The IAAF created the exception for those who could prove they were clean when it imposed the blanket suspension, calling it a "tiny crack" through which a handful of Russian track and field athletes could be allowed compete under a neutral flag -- if they could show they were not "tainted" by the country's systemic doping and could submit sufficient clean tests taken outside Russia. Sixty-seven of the Russian athletes appealed their rejections. But, the IAAF though has so far allowed just two athletes through this loophole, rejecting the vast majority of other applications.

The CAS today also dismissed the appeals of those rejected by IAAF, confirming that virtually Russia's entire track field team is excluded.

The ruling does not prevent other organization from making their own decisions. The court noted that its ruling was not binding on the IOC and said as the chief organizer it would still be up to the Olympic body to make a final decision on who would attend, leaving open the possibility that some Russian athletes could still be permitted to go.

“The door is open for the IOC to decide, to determine even on a case-by-case principle whether these athletes are eligible or not,” CAS general secretary Mattieu Reeb told reporters outside the court headquarters in Lausanne, Switzerland. The tribunal also expressed concern that the IAAF criteria retrospectively requiring Russian athletes to have effectively trained outside the country was not just.

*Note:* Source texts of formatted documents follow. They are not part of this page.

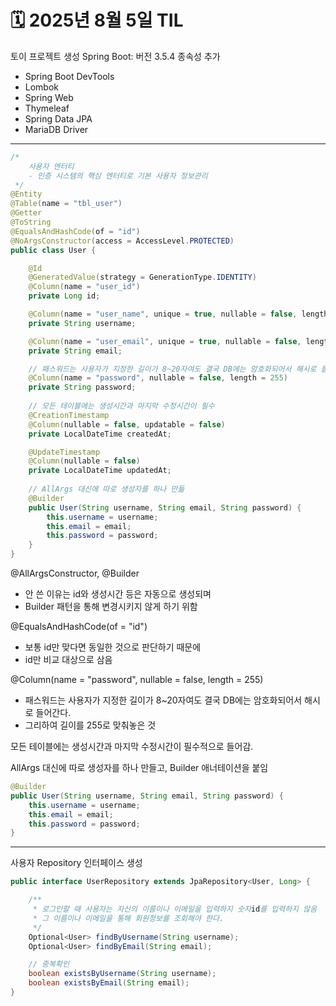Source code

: # 🗓️ 2025년 8월 5일 TIL


토이 프로젝트 생성
Spring Boot: 버전 3.5.4
종속성 추가
- Spring Boot DevTools
- Lombok
- Spring Web
- Thymeleaf
- Spring Data JPA
- MariaDB Driver

---

```java
/*
    사용자 엔터티
    - 인증 시스템의 핵심 엔터티로 기본 사용자 정보관리
 */
@Entity
@Table(name = "tbl_user")
@Getter
@ToString
@EqualsAndHashCode(of = "id")
@NoArgsConstructor(access = AccessLevel.PROTECTED)
public class User {

    @Id
    @GeneratedValue(strategy = GenerationType.IDENTITY)
    @Column(name = "user_id")
    private Long id;

    @Column(name = "user_name", unique = true, nullable = false, length = 50)
    private String username;

    @Column(name = "user_email", unique = true, nullable = false, length = 100)
    private String email;

    // 패스워드는 사용자가 지정한 길이가 8~20자여도 결국 DB에는 암호화되어서 해시로 들어간다.
    @Column(name = "password", nullable = false, length = 255)
    private String password;
    
    // 모든 테이블에는 생성시간과 마지막 수정시간이 필수
    @CreationTimestamp
    @Column(nullable = false, updatable = false)
    private LocalDateTime createdAt;

    @UpdateTimestamp
    @Column(nullable = false)
    private LocalDateTime updatedAt;
    
    // AllArgs 대신에 따로 생성자를 하나 만듦
    @Builder
    public User(String username, String email, String password) {
        this.username = username;
        this.email = email;
        this.password = password;
    }
}
```

@AllArgsConstructor, @Builder
- 안 쓴 이유는 id와 생성시간 등은 자동으로 생성되며
- Builder 패턴을 통해 변경시키지 않게 하기 위함

@EqualsAndHashCode(of = "id")
- 보통 id만 맞다면 동일한 것으로 판단하기 때문에
- id만 비교 대상으로 삼음


@Column(name = "password", nullable = false, length = 255)
- 패스워드는 사용자가 지정한 길이가 8~20자여도 결국 DB에는 암호화되어서 해시로 들어간다.
- 그리하여 길이를 255로 맞춰놓은 것

모든 테이블에는 생성시간과 마지막 수정시간이 필수적으로 들어감.


AllArgs 대신에 따로 생성자를 하나 만들고,
Builder 애너테이션을 붙임
```java
@Builder
public User(String username, String email, String password) {
    this.username = username;
    this.email = email;
    this.password = password;
}
```

---

사용자 Repository 인터페이스 생성
```java
public interface UserRepository extends JpaRepository<User, Long> {

    /**
     * 로그인할 때 사용자는 자신의 이름이나 이메일을 입력하지 숫자id를 입력하지 않음
     * 그 이름이나 이메일을 통해 회원정보를 조회해야 한다.
     */
    Optional<User> findByUsername(String username);
    Optional<User> findByEmail(String email);

    // 중복확인
    boolean existsByUsername(String username);
    boolean existsByEmail(String email);
}

```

Russian officials nonetheless reacted to the ruling with indignation and largely hopelessness that track and field athletes would go. A spokesman for Russia's foreign ministry, Maria Zakharova, called it a "crime against sport." In a lengthy news conference, Russian sports minister Vitaly Mutko said the decision "absolutely violates the rights of clean sportsmen," and railed against the IAAF, whose former leadership is currently under criminal investigation:

"The International Federation is completely corrupted," Mutko said on Russian state television. "IAAF's behavior and stubbornness disturbs me to the depths of my soul. There is a criminal investigation open into its former president."

Mutko said he thought ruling was "political and without legal basis," but said it created "some precedent" that could affect the IOC's decision.

The head of Russia's track and field federation, Mikhail Butov told Russian state TV that he thought there was now little chance the block on his athletes competing could be lifted.

The decision is a heavy blow for Russia’s track and field athletes, who insist they were not part of the doping system the country has been accused of running.

Speaking after the decision, the two-time Olympic champion pole-vaulter, Elena Isinbaeva, bitterly thanked the court for “track and field’s funeral” and told the TASS state news agency the ruling was a “purely political order.”

Most of Russia's track and field athletes were gathered competing at the country's national track and field competition outside Moscow. High-jumper Maria Kuchina,23, told R-Sport she still hoped for something and was determined to still show a good result. Kuchina was one of Russia's best medal hopes and has a clean doping record.

Ekaterina Koneva, a triple-jumper, said the decision made her feel "just emptiness."

"Complete devastation. There isn't anything else," Koneva told the Russian sports site, Championat.ru.